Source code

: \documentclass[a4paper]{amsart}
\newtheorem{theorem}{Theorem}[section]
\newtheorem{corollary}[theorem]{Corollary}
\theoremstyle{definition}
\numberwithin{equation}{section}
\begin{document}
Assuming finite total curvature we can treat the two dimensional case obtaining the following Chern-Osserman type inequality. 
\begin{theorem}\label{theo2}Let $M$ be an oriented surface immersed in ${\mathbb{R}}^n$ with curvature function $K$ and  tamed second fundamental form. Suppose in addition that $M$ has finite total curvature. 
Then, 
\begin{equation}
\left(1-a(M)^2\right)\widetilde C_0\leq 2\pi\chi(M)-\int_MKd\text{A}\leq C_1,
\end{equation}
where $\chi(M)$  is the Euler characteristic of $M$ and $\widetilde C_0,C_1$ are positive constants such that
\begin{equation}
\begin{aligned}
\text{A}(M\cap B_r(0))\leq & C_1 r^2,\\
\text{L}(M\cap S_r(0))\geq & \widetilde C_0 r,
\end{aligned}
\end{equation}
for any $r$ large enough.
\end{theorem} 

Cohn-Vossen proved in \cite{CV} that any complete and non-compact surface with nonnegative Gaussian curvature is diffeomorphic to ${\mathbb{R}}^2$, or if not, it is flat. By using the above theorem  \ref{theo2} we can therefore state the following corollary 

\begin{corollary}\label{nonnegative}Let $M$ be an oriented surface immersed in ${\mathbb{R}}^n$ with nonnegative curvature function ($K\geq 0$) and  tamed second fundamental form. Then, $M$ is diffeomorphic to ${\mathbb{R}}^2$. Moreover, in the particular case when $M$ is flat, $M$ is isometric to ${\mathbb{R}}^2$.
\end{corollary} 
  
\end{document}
■ ■ ■ ■ ■ ■ ■
* WHAT IS EXPECTED: Every line that holds the word "immersed" should be copied from the records.

* WRITTEN SOLUTION:
\begin{theorem}\label{theo2}Let $M$ be an oriented surface immersed in ${\mathbb{R}}^n$ with curvature function $K$ and  tamed second fundamental form. Suppose in addition that $M$ has finite total curvature. 
\begin{corollary}\label{nonnegative}Let $M$ be an oriented surface immersed in ${\mathbb{R}}^n$ with nonnegative curvature function ($K\geq 0$) and  tamed second fundamental form. Then, $M$ is diffeomorphic to ${\mathbb{R}}^2$. Moreover, in the particular case when $M$ is flat, $M$ is isometric to ${\mathbb{R}}^2$.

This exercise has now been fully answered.